To support these developments and reduce long-term costs, investment in onshore GMP manufacturing will be crucial. This is especially important given the high costs associated with commercial products like Lifileucel and the need to build an adaptable, resilient, and scalable system that can respond to new indications and technologies. Domestic production capability would not only mitigate reliance on overseas suppliers but also enable countries to participate in and lead next-generation TIL research and innovate independently of commercial constraints. This would include meaningful contribution to pan-European initiatives such as the PragmaTIL project [56], which aims to optimise TIL therapy delivery across tumour types through harmonised production, trial frameworks and access strategies. This project is currently active across academic hospitals in Spain, Denmark, the Netherlands, France, Israel and Sweden. Engagement in such consortia positions national systems at the forefront of global oncology innovation, enabling them to shape emerging standards in cellular therapy, accelerate translational development and ensure that patients benefit from the next generation of engineered and personalised TIL products.

Summary

TIL therapy represents a promising emerging option in second-line treatment of advanced melanoma, after failure of checkpoint inhibitor therapy. Despite the complexity of its delivery, the potential for durable remission positions it as a compelling alternative to immune checkpoint inhibitors, especially in a landscape lacking clear consensus on second-line treatment.

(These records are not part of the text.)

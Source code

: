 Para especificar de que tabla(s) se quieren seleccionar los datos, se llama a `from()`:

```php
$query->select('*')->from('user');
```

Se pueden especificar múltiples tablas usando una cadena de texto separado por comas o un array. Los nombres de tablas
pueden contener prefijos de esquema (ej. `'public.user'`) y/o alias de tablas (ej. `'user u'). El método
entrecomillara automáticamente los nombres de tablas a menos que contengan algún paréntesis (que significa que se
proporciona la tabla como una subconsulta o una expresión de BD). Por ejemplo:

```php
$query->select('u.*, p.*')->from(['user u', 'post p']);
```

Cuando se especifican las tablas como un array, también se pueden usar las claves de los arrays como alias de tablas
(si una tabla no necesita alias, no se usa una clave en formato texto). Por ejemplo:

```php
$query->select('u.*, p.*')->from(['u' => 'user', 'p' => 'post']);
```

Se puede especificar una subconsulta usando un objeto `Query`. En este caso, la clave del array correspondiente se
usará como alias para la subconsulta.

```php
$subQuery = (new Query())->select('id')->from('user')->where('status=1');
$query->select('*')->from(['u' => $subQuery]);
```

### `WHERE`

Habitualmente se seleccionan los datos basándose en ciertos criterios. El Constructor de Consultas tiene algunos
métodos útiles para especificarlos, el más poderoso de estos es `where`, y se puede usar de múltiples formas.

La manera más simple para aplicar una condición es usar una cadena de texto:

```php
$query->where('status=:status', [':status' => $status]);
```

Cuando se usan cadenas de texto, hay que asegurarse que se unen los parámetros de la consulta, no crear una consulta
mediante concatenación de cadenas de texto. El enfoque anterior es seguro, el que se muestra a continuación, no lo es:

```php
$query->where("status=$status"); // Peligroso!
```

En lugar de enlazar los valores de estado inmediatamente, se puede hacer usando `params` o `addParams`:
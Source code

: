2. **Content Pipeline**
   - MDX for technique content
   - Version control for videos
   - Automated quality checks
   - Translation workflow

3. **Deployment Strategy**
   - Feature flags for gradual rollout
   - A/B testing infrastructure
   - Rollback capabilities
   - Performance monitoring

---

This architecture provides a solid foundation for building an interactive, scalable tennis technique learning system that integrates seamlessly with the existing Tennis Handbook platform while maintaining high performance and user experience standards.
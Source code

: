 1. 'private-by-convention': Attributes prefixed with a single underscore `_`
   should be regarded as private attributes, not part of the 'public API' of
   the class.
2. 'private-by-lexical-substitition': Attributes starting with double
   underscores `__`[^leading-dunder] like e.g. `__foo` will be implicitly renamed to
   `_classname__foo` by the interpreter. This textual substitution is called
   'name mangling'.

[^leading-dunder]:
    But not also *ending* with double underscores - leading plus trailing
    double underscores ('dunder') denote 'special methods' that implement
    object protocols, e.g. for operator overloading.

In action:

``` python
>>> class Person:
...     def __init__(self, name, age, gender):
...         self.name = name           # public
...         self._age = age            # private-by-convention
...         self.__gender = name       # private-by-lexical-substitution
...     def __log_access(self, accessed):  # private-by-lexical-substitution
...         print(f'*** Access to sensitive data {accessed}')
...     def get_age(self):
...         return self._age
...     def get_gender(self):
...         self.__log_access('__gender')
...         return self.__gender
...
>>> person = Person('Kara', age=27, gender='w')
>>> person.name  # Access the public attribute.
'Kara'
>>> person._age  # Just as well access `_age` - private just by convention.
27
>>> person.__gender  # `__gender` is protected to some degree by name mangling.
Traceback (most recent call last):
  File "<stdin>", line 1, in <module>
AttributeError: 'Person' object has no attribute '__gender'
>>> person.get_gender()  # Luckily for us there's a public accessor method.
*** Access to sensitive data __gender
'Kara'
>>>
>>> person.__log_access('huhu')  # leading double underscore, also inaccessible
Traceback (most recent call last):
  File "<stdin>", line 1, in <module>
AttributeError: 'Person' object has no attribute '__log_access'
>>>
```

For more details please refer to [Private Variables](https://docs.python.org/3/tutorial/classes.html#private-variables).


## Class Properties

Although formal cost-effectiveness analyses are still needed, the single administration ā€˜one-and-done’ approach may ultimately offer economic and practical advantages.

The outlook for TIL therapy is likely to improve further with strategic investment in decentralised GMP manufacturing facilities, which would serve to future-proof TIL access and enhance scalability, particularly in the event of proven success across other tumour types.

To ensure safe and effective implementation of Lifileucel, a phased, experience-led approach to roll-out is essential. This should be supported by specialist clinical networks, and coordinated centrally through multidisciplinary TIL tumour boards, which can provide insight and facilitate best practices.